* _Prompt_
Nothing but an exact repeat of the entries below should appear in your answer.
[Start of Attachment]
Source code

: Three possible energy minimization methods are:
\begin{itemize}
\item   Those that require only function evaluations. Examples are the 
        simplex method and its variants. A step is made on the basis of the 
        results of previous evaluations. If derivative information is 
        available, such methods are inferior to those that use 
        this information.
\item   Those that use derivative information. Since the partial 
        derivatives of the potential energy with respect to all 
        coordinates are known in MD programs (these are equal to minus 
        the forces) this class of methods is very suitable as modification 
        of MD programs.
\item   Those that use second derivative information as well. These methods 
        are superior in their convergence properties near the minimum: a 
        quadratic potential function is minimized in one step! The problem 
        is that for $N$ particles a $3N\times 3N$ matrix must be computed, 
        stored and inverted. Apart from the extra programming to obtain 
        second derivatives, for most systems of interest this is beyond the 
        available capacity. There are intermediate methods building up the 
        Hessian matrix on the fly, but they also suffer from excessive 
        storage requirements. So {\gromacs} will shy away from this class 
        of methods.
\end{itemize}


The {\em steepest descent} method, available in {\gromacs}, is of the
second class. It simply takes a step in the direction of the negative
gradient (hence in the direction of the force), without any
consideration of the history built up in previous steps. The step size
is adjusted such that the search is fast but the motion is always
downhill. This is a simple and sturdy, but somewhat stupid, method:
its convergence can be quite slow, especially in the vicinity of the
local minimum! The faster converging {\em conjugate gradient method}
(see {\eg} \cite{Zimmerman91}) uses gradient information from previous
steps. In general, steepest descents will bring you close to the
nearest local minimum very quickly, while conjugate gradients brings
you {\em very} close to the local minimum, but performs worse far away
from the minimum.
[End of Attachment]
* _Output of the exercise_
Source code

: Three possible energy minimization methods are:
\begin{itemize}
\item   Those that require only function evaluations. Examples are the 
        simplex method and its variants. A step is made on the basis of the 
        results of previous evaluations. If derivative information is 
        available, such methods are inferior to those that use 
        this information.
\item   Those that use derivative information. Since the partial 
        derivatives of the potential energy with respect to all 
        coordinates are known in MD programs (these are equal to minus 
        the forces) this class of methods is very suitable as modification 
        of MD programs.
\item   Those that use second derivative information as well. These methods 
        are superior in their convergence properties near the minimum: a 
        quadratic potential function is minimized in one step! The problem 
        is that for $N$ particles a $3N\times 3N$ matrix must be computed, 
        stored and inverted. Apart from the extra programming to obtain 
        second derivatives, for most systems of interest this is beyond the 
        available capacity. There are intermediate methods building up the 
        Hessian matrix on the fly, but they also suffer from excessive 
        storage requirements. So {\gromacs} will shy away from this class 
        of methods.
\end{itemize}


The {\em steepest descent} method, available in {\gromacs}, is of the
second class. It simply takes a step in the direction of the negative
gradient (hence in the direction of the force), without any
consideration of the history built up in previous steps. The step size
is adjusted such that the search is fast but the motion is always
downhill. This is a simple and sturdy, but somewhat stupid, method:
its convergence can be quite slow, especially in the vicinity of the
local minimum! The faster converging {\em conjugate gradient method}
(see {\eg} \cite{Zimmerman91}) uses gradient information from previous
steps. In general, steepest descents will bring you close to the
nearest local minimum very quickly, while conjugate gradients brings
you {\em very} close to the local minimum, but performs worse far away
from the minimum.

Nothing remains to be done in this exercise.